BeritaBerkala: Portal Informasi Harian hingga Bulanan

Siasat Menjegal Trauma Pascabencana – prabowo2024.net

Siasat Menjegal Trauma Pascabencana – prabowo2024.net

Trauma dapat terjadi pada setiap korban atau penyintas dari suatu kejadian bencana. Namun, tidak semua penyintas akan mengalami fase tersebut. Palupi Budi Aristya (21 tahun) atau Upi belakangan merasa cemas karena aktivitas Gunung Merapi, Jawa Tengah yang meningkat. Ingatan akan peristiwa letusan Merapi pada tahun 2010 masih bisa memicu ketakutannya.

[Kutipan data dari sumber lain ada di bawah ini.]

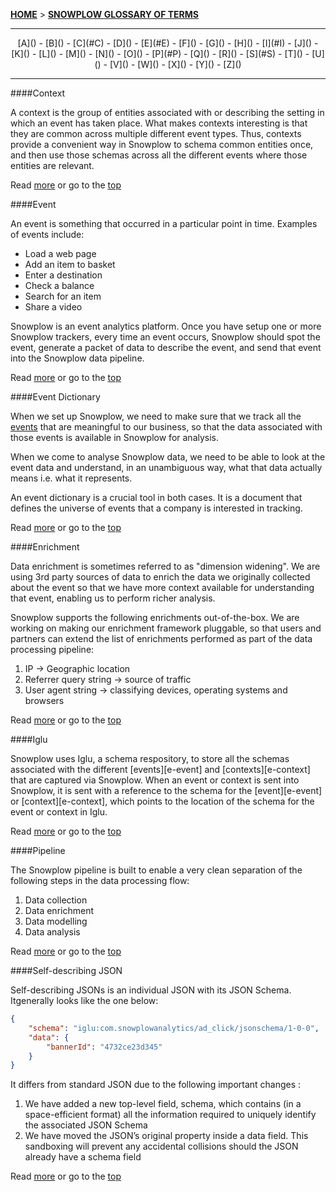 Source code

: [**HOME**](Home) > [**SNOWPLOW GLOSSARY OF TERMS**](Glossary)


----------

<center>
[A]() - [B]() - [C](#C) - [D]() - [E](#E) - [F]() - [G]() - [H]() - [I](#I) - [J]() - [K]() - [L]() - [M]() - [N]() - [O]() - [P](#P) - [Q]() - [R]() - [S](#S) - [T]() - [U]() - [V]() - [W]() - [X]() - [Y]() - [Z]()
</center>

----------


<a name="C" />
<a name="e-context" />
####Context

A context is the group of entities associated with or describing the setting in which an event has taken place. What makes contexts interesting is that they are common across multiple different event types. Thus, contexts provide a convenient way in Snowplow to schema common entities once, and then use those schemas across all the different events where those entities are relevant.

Read [more][contexts] or go to the [top](#top)

<a name="E" />
<a name="e-event" />
####Event

An event is something that occurred in a particular point in time. Examples of events include:

- Load a web page
- Add an item to basket
- Enter a destination
- Check a balance
- Search for an item
- Share a video

Snowplow is an event analytics platform. Once you have setup one or more Snowplow trackers, every time an event occurs, Snowplow should spot the event, generate a packet of data to describe the event, and send that event into the Snowplow data pipeline.

Read [more][event] or go to the [top](#top)

####Event Dictionary

When we set up Snowplow, we need to make sure that we track all the [events](e-event) that are meaningful to our business, so that the data associated with those events is available in Snowplow for analysis.

When we come to analyse Snowplow data, we need to be able to look at the event data and understand, in an unambiguous way, what that data actually means i.e. what it represents.

An event dictionary is a crucial tool in both cases. It is a document that defines the universe of events that a company is interested in tracking. 

Read [more][event-dictionary] or go to the [top](#top)

<a name="e-enrichment" />
####Enrichment

Data enrichment is sometimes referred to as "dimension widening". We are using 3rd party sources of data to enrich the data we originally collected about the event so that we have more context available for understanding that event, enabling us to perform richer analysis.

Snowplow supports the following enrichments out-of-the-box. We are working on making our enrichment framework pluggable, so that users and partners can extend the list of enrichments performed as part of the data processing pipeline:

1. IP -> Geographic location
2. Referrer query string -> source of traffic
3. User agent string -> classifying devices, operating systems and browsers

Read [more][enrichment] or go to the [top](#top)

<a name="I" />
####Iglu

Snowplow uses Iglu, a schema respository, to store all the schemas associated with the different [events][e-event] and [contexts][e-context] that are captured via Snowplow. When an event or context is sent into Snowplow, it is sent with a reference to the schema for the [event][e-event] or [context][e-context], which points to the location of the schema for the event or context in Iglu. 

Read [more][iglu] or go to the [top](#top)

<a name="P" />
####Pipeline

The Snowplow pipeline is built to enable a very clean separation of the following steps in the data processing flow:

1. Data collection
2. Data enrichment
3. Data modelling
4. Data analysis

Read [more][pipeline] or go to the [top](#top)

####Self-describing JSON

Self-describing JSONs is an individual JSON with its JSON Schema. Itgenerally looks like the one below:

```json
{
	"schema": "iglu:com.snowplowanalytics/ad_click/jsonschema/1-0-0",
	"data": {
		"bannerId": "4732ce23d345"
	}
}
```
It differs from standard JSON due to the following important changes :

1. We have added a new top-level field, schema, which contains (in a space-efficient format) all the information required to uniquely identify the associated JSON Schema
2. We have moved the JSON’s original property inside a data field. This sandboxing will prevent any accidental collisions should the JSON already have a schema field

Read [more][self-describing-json] or go to the [top](#top)


[contexts]: http://snowplowanalytics.com/documentation/concepts/contexts/
[event]: http://snowplowanalytics.com/documentation/concepts/events/
[event-dictionary]: http://snowplowanalytics.com/documentation/concepts/event-dictionaries-and-schemas/
[enrichment]: http://snowplowanalytics.com/documentation/concepts/snowplow-data-pipeline/#data-enrichment
[iglu]: http://snowplowanalytics.com/documentation/concepts/iglu/
[pipeline]: http://snowplowanalytics.com/documentation/concepts/snowplow-data-pipeline/
[self-describing-json]: http://snowplowanalytics.com/blog/2014/05/15/introducing-self-describing-jsons/ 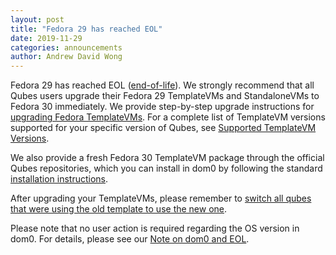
 ```yaml
---
layout: post
title: "Fedora 29 has reached EOL"
date: 2019-11-29
categories: announcements
author: Andrew David Wong
---
```


Fedora 29 has reached EOL ([end-of-life]). We strongly recommend that
all Qubes users upgrade their Fedora 29 TemplateVMs and StandaloneVMs to
Fedora 30 immediately. We provide step-by-step upgrade instructions for
[upgrading Fedora TemplateVMs]. For a complete list of TemplateVM
versions supported for your specific version of Qubes, see [Supported
TemplateVM Versions].

We also provide a fresh Fedora 30 TemplateVM package through the
official Qubes repositories, which you can install in dom0 by following
the standard [installation instructions].

After upgrading your TemplateVMs, please remember to [switch all qubes
that were using the old template to use the new one][switching].

Please note that no user action is required regarding the OS version in
dom0. For details, please see our [Note on dom0 and EOL].


[end-of-life]: https://fedoraproject.org/wiki/End_of_life
[upgrading Fedora TemplateVMs]: https://www.qubes-os.org/doc/template/fedora/upgrade/
[Supported TemplateVM Versions]: https://www.qubes-os.org/doc/supported-versions/#templatevms
[installation instructions]: https://www.qubes-os.org/doc/templates/fedora/#installing
[switching]: https://www.qubes-os.org/doc/templates/#switching
[Note on dom0 and EOL]: https://www.qubes-os.org/doc/supported-versions/#note-on-dom0-and-eol

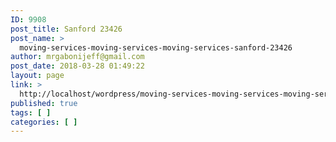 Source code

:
 ```yaml
---
ID: 9908
post_title: Sanford 23426
post_name: >
  moving-services-moving-services-moving-services-sanford-23426
author: mrgabonijeff@gmail.com
post_date: 2018-03-28 01:49:22
layout: page
link: >
  http://localhost/wordpress/moving-services-moving-services-moving-services-sanford-23426/
published: true
tags: [ ]
categories: [ ]
---
```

Pada saat itu, Upi dan keluarganya harus mengungsi karena letusan terbesar Merapi yang menghancurkan rumah mereka. Amukan Merapi tersebut juga membuat rumah Upi di Desa Cangkringan, Sleman, Yogyakarta hancur dan diselimuti abu. Pengalaman tersebut kembali menghantuinya setelah lebih dari sepuluh tahun berlalu.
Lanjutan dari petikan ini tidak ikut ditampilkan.